PROBLEM TO WORK ON: Transcribe exactly the lines that fall between the one holding "The project primarily" and the one holding "- Trends indicating", inclusive, from the entries below.

SUPPLIED RECORDS:
**********

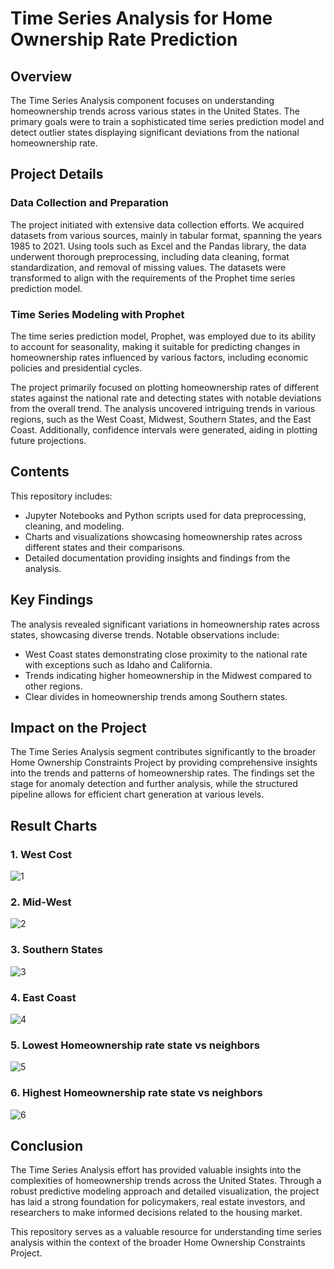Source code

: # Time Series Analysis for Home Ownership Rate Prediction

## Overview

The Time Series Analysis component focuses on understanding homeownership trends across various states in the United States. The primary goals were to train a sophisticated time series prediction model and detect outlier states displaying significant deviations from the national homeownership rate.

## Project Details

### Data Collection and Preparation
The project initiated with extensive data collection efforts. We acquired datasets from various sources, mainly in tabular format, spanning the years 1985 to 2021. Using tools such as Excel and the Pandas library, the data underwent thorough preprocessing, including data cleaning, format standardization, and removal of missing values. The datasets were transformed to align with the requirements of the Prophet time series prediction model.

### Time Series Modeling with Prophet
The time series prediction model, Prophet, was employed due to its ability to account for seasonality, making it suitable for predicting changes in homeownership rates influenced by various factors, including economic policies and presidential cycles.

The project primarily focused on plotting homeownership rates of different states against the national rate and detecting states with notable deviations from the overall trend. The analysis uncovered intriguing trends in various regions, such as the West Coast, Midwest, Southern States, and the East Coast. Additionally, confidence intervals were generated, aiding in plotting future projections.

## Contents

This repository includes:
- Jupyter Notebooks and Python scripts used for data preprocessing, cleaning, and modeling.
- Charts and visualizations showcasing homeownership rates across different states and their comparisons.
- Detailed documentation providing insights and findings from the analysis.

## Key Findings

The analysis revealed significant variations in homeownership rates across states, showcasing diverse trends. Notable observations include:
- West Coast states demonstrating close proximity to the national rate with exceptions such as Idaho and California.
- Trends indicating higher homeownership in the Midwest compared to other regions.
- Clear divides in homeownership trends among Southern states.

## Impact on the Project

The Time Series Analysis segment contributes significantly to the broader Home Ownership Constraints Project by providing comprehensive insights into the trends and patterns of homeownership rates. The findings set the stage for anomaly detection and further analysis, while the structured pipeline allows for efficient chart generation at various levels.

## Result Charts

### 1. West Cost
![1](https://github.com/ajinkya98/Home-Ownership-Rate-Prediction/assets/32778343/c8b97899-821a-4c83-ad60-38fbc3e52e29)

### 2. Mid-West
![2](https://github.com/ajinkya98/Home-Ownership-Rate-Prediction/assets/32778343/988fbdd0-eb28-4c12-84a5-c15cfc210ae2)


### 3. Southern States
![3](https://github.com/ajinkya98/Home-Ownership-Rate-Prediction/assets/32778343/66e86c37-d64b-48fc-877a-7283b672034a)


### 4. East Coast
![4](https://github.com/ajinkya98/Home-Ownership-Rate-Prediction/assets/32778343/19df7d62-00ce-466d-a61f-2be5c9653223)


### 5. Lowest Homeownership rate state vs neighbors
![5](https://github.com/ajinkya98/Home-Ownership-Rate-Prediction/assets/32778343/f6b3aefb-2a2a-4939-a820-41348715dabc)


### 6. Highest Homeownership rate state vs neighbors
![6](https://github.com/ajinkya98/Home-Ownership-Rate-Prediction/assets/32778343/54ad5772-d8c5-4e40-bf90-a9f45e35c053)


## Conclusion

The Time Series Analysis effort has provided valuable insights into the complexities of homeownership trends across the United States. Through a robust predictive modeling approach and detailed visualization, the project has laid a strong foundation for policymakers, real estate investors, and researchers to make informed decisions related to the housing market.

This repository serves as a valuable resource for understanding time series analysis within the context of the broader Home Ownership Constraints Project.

**********

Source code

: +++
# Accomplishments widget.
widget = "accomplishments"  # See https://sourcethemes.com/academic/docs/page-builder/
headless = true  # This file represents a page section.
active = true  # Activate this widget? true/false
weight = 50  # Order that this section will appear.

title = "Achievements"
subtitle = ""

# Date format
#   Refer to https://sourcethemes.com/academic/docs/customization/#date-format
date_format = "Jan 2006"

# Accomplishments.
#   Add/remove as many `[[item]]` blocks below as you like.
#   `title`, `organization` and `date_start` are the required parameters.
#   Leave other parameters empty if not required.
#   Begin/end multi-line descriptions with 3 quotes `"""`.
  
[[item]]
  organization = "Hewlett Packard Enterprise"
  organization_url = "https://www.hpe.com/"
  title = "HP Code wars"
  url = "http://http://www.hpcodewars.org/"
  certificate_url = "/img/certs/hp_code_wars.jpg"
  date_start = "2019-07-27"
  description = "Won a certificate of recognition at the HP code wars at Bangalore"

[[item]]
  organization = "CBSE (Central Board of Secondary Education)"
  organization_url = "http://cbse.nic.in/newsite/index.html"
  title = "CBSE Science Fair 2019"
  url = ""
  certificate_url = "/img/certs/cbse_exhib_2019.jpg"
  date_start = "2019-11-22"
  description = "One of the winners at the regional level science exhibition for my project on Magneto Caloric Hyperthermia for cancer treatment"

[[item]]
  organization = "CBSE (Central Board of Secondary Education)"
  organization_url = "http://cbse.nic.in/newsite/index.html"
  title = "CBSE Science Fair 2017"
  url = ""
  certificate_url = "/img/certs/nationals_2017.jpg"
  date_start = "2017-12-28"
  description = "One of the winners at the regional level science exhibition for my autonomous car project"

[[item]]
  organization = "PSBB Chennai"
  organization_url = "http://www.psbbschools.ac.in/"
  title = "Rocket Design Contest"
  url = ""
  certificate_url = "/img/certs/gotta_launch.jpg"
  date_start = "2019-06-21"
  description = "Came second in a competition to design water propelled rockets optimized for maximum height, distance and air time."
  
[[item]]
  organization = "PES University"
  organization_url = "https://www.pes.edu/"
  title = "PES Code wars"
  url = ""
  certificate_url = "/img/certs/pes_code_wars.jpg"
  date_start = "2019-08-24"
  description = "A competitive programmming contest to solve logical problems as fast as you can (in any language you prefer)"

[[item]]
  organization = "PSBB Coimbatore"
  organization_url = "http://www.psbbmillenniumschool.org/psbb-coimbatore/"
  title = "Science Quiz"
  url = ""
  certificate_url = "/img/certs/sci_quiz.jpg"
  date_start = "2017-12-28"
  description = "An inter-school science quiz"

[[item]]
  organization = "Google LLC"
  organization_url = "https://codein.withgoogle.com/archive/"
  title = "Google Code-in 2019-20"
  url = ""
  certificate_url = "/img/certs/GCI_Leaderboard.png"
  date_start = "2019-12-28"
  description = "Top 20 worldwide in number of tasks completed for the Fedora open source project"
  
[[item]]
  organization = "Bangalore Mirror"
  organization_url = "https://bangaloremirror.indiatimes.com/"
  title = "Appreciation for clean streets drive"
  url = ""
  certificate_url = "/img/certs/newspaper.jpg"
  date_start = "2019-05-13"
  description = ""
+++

**********

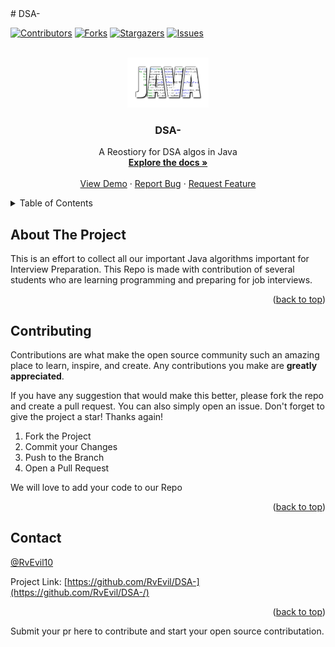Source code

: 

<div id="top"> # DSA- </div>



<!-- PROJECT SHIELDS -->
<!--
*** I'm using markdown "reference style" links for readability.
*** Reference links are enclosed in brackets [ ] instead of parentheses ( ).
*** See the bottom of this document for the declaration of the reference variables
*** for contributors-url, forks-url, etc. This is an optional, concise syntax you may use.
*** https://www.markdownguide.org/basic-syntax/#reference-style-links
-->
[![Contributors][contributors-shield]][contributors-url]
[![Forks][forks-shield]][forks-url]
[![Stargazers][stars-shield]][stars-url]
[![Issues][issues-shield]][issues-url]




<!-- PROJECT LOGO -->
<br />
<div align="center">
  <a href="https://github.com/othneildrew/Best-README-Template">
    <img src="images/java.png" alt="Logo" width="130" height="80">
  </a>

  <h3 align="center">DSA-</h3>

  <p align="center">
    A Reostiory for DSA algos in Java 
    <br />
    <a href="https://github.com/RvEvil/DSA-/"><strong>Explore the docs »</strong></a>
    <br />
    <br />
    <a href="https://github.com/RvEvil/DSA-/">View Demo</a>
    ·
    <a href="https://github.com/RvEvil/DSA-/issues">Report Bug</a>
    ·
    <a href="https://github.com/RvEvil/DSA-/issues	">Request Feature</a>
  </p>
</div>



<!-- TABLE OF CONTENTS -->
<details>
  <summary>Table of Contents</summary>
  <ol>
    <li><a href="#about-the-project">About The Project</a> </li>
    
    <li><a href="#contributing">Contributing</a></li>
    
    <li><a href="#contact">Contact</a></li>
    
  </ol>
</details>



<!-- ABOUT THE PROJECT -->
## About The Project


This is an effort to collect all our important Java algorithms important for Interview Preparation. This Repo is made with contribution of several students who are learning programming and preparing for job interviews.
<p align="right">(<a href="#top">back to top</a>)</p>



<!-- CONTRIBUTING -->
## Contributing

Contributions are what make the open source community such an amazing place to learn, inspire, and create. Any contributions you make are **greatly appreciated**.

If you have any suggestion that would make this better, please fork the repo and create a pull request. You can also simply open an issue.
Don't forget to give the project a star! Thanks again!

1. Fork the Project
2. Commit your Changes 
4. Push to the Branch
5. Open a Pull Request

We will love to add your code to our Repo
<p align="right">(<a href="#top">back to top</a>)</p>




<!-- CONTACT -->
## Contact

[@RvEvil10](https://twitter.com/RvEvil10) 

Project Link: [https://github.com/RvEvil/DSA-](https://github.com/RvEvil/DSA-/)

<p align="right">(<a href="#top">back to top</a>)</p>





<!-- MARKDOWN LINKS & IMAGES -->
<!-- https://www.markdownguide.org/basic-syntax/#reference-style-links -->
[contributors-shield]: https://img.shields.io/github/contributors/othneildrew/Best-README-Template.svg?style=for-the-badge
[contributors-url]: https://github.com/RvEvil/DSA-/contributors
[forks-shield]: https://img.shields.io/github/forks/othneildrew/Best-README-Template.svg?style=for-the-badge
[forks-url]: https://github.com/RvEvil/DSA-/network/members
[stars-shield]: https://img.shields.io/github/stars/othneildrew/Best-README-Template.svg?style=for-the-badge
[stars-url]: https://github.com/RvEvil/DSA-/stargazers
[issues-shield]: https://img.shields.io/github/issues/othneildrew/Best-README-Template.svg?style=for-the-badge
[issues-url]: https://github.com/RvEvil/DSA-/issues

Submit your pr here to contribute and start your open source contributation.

**********

COMPLETED TASK:
The project primarily focused on plotting homeownership rates of different states against the national rate and detecting states with notable deviations from the overall trend. The analysis uncovered intriguing trends in various regions, such as the West Coast, Midwest, Southern States, and the East Coast. Additionally, confidence intervals were generated, aiding in plotting future projections.

## Contents

This repository includes:
- Jupyter Notebooks and Python scripts used for data preprocessing, cleaning, and modeling.
- Charts and visualizations showcasing homeownership rates across different states and their comparisons.
- Detailed documentation providing insights and findings from the analysis.

## Key Findings

The analysis revealed significant variations in homeownership rates across states, showcasing diverse trends. Notable observations include:
- West Coast states demonstrating close proximity to the national rate with exceptions such as Idaho and California.
- Trends indicating higher homeownership in the Midwest compared to other regions.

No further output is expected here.